■ PROBLEM DETAILS ■
Once the records have been read, set every one down as it stands.

[Dataset items]
* * * *
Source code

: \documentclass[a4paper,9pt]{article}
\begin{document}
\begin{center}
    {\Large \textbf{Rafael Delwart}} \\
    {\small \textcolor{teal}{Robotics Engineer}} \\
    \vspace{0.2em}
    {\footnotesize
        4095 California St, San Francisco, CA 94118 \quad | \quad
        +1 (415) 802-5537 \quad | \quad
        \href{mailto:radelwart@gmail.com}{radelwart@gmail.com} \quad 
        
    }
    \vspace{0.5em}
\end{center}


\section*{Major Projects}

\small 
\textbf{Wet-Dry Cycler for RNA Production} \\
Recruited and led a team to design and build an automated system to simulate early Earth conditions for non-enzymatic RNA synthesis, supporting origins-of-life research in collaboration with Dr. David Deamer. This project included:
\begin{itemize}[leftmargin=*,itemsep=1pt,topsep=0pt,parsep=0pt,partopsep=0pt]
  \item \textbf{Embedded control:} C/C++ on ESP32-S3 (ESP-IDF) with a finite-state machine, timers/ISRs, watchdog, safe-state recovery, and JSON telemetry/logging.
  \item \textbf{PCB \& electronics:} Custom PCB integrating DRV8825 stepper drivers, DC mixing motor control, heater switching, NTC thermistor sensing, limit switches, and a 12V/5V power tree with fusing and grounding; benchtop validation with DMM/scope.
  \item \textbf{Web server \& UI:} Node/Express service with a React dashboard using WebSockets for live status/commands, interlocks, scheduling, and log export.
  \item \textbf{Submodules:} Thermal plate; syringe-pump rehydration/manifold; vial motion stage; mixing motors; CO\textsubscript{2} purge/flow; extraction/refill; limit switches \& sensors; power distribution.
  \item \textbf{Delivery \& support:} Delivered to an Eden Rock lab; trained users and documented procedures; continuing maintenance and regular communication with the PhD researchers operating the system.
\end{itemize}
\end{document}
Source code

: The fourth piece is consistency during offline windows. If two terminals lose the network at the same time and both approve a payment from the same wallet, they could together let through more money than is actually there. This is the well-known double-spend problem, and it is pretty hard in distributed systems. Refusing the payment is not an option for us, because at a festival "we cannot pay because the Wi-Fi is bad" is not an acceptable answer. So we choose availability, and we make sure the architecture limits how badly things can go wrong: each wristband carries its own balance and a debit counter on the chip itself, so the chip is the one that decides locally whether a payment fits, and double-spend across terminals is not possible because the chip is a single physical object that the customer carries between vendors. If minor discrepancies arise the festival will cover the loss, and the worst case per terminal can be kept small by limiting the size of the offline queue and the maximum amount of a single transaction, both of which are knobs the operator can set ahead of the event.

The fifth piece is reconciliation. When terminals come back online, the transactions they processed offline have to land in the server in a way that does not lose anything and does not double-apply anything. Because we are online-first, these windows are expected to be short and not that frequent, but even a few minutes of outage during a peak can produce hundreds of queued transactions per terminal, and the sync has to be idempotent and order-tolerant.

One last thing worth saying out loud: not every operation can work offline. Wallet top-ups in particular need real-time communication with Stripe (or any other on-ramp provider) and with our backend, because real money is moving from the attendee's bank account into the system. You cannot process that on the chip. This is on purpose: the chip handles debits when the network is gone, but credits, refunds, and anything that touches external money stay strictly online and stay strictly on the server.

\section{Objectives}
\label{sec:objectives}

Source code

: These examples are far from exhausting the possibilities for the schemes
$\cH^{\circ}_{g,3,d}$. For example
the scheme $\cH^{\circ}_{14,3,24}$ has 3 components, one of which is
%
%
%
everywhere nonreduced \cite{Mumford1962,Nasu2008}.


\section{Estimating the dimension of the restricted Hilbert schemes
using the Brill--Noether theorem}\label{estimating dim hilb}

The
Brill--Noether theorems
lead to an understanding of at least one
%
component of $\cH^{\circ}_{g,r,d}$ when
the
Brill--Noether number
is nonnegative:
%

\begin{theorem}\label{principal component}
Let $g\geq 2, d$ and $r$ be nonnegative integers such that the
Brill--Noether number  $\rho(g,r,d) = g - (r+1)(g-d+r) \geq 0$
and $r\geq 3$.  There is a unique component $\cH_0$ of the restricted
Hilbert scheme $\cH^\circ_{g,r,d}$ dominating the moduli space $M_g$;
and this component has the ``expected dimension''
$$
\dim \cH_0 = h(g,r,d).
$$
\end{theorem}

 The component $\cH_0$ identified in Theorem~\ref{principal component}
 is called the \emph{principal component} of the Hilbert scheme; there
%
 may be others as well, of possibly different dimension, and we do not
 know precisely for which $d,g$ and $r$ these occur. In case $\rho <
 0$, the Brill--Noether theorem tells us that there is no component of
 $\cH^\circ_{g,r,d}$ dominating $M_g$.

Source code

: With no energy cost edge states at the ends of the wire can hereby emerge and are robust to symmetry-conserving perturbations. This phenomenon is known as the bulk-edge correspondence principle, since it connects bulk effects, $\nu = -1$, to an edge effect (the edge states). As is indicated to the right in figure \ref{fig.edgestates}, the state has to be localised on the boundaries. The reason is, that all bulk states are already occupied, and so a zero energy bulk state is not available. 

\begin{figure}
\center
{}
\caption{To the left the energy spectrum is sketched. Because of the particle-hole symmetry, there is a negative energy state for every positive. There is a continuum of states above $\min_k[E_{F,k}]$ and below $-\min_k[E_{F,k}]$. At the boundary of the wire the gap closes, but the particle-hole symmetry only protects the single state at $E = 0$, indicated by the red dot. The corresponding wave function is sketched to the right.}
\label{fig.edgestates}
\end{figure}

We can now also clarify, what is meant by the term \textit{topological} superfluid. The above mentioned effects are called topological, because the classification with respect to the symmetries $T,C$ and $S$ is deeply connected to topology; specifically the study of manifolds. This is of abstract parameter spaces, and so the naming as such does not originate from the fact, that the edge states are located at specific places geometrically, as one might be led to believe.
* * * *
■ TASK ANSWER ■
Source code

: \documentclass[a4paper,9pt]{article}
\begin{document}
\begin{center}
    {\Large \textbf{Rafael Delwart}} \\
    {\small \textcolor{teal}{Robotics Engineer}} \\
    \vspace{0.2em}
    {\footnotesize
        4095 California St, San Francisco, CA 94118 \quad | \quad
        +1 (415) 802-5537 \quad | \quad
        \href{mailto:radelwart@gmail.com}{radelwart@gmail.com} \quad 
        
    }
    \vspace{0.5em}
\end{center}


\section*{Major Projects}

\small 
\textbf{Wet-Dry Cycler for RNA Production} \\
Recruited and led a team to design and build an automated system to simulate early Earth conditions for non-enzymatic RNA synthesis, supporting origins-of-life research in collaboration with Dr. David Deamer. This project included:
\begin{itemize}[leftmargin=*,itemsep=1pt,topsep=0pt,parsep=0pt,partopsep=0pt]
  \item \textbf{Embedded control:} C/C++ on ESP32-S3 (ESP-IDF) with a finite-state machine, timers/ISRs, watchdog, safe-state recovery, and JSON telemetry/logging.
  \item \textbf{PCB \& electronics:} Custom PCB integrating DRV8825 stepper drivers, DC mixing motor control, heater switching, NTC thermistor sensing, limit switches, and a 12V/5V power tree with fusing and grounding; benchtop validation with DMM/scope.
  \item \textbf{Web server \& UI:} Node/Express service with a React dashboard using WebSockets for live status/commands, interlocks, scheduling, and log export.
  \item \textbf{Submodules:} Thermal plate; syringe-pump rehydration/manifold; vial motion stage; mixing motors; CO\textsubscript{2} purge/flow; extraction/refill; limit switches \& sensors; power distribution.
  \item \textbf{Delivery \& support:} Delivered to an Eden Rock lab; trained users and documented procedures; continuing maintenance and regular communication with the PhD researchers operating the system.
\end{itemize}
\end{document}
Source code

: The fourth piece is consistency during offline windows. If two terminals lose the network at the same time and both approve a payment from the same wallet, they could together let through more money than is actually there. This is the well-known double-spend problem, and it is pretty hard in distributed systems. Refusing the payment is not an option for us, because at a festival "we cannot pay because the Wi-Fi is bad" is not an acceptable answer. So we choose availability, and we make sure the architecture limits how badly things can go wrong: each wristband carries its own balance and a debit counter on the chip itself, so the chip is the one that decides locally whether a payment fits, and double-spend across terminals is not possible because the chip is a single physical object that the customer carries between vendors. If minor discrepancies arise the festival will cover the loss, and the worst case per terminal can be kept small by limiting the size of the offline queue and the maximum amount of a single transaction, both of which are knobs the operator can set ahead of the event.

The fifth piece is reconciliation. When terminals come back online, the transactions they processed offline have to land in the server in a way that does not lose anything and does not double-apply anything. Because we are online-first, these windows are expected to be short and not that frequent, but even a few minutes of outage during a peak can produce hundreds of queued transactions per terminal, and the sync has to be idempotent and order-tolerant.

One last thing worth saying out loud: not every operation can work offline. Wallet top-ups in particular need real-time communication with Stripe (or any other on-ramp provider) and with our backend, because real money is moving from the attendee's bank account into the system. You cannot process that on the chip. This is on purpose: the chip handles debits when the network is gone, but credits, refunds, and anything that touches external money stay strictly online and stay strictly on the server.

\section{Objectives}
\label{sec:objectives}

Source code

: These examples are far from exhausting the possibilities for the schemes
$\cH^{\circ}_{g,3,d}$. For example
the scheme $\cH^{\circ}_{14,3,24}$ has 3 components, one of which is
%
%
%
everywhere nonreduced \cite{Mumford1962,Nasu2008}.


\section{Estimating the dimension of the restricted Hilbert schemes
using the Brill--Noether theorem}\label{estimating dim hilb}

The
Brill--Noether theorems
lead to an understanding of at least one
%
component of $\cH^{\circ}_{g,r,d}$ when
the
Brill--Noether number
is nonnegative:
%

\begin{theorem}\label{principal component}
Let $g\geq 2, d$ and $r$ be nonnegative integers such that the
Brill--Noether number  $\rho(g,r,d) = g - (r+1)(g-d+r) \geq 0$
and $r\geq 3$.  There is a unique component $\cH_0$ of the restricted
Hilbert scheme $\cH^\circ_{g,r,d}$ dominating the moduli space $M_g$;
and this component has the ``expected dimension''
$$
\dim \cH_0 = h(g,r,d).
$$
\end{theorem}

 The component $\cH_0$ identified in Theorem~\ref{principal component}
 is called the \emph{principal component} of the Hilbert scheme; there
%
 may be others as well, of possibly different dimension, and we do not
 know precisely for which $d,g$ and $r$ these occur. In case $\rho <
 0$, the Brill--Noether theorem tells us that there is no component of
 $\cH^\circ_{g,r,d}$ dominating $M_g$.

Source code

: With no energy cost edge states at the ends of the wire can hereby emerge and are robust to symmetry-conserving perturbations. This phenomenon is known as the bulk-edge correspondence principle, since it connects bulk effects, $\nu = -1$, to an edge effect (the edge states). As is indicated to the right in figure \ref{fig.edgestates}, the state has to be localised on the boundaries. The reason is, that all bulk states are already occupied, and so a zero energy bulk state is not available. 

\begin{figure}
\center
{}
\caption{To the left the energy spectrum is sketched. Because of the particle-hole symmetry, there is a negative energy state for every positive. There is a continuum of states above $\min_k[E_{F,k}]$ and below $-\min_k[E_{F,k}]$. At the boundary of the wire the gap closes, but the particle-hole symmetry only protects the single state at $E = 0$, indicated by the red dot. The corresponding wave function is sketched to the right.}
\label{fig.edgestates}
\end{figure}

We can now also clarify, what is meant by the term \textit{topological} superfluid. The above mentioned effects are called topological, because the classification with respect to the symmetries $T,C$ and $S$ is deeply connected to topology; specifically the study of manifolds. This is of abstract parameter spaces, and so the naming as such does not originate from the fact, that the edge states are located at specific places geometrically, as one might be led to believe.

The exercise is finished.